**EXERCISE GOAL**
Search the records for the string "return" and report how many lines contain it, with nothing else.

**EXERCISE INPUTS**
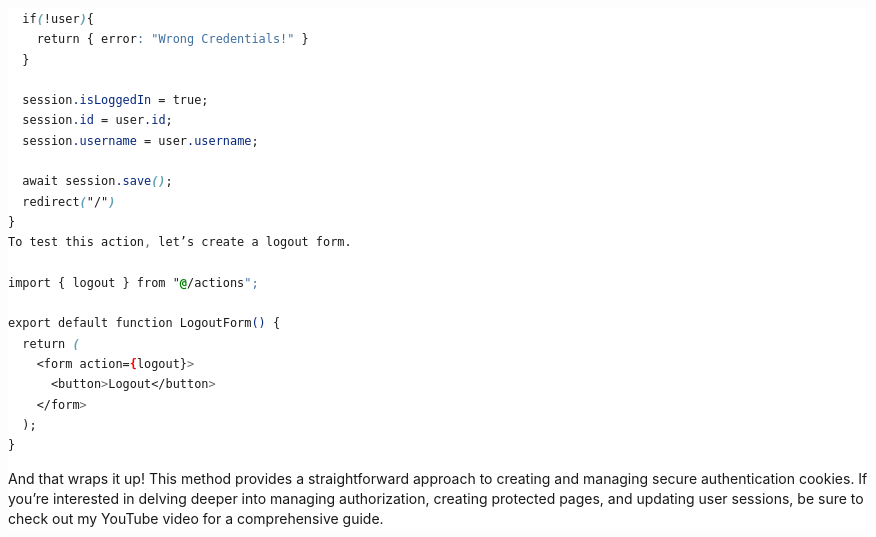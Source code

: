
 ```css
  if(!user){
    return { error: "Wrong Credentials!" }
  }

  session.isLoggedIn = true;
  session.id = user.id;
  session.username = user.username;

  await session.save();
  redirect("/")
}
To test this action, let’s create a logout form.

import { logout } from "@/actions";

export default function LogoutForm() {
  return (
    <form action={logout}>
      <button>Logout</button>
    </form>
  );
}
```
And that wraps it up! This method provides a straightforward approach to creating and managing secure authentication cookies. If you’re interested in delving deeper into managing authorization, creating protected pages, and updating user sessions, be sure to check out my YouTube video for a comprehensive guide.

**RESPONSE AREA**
2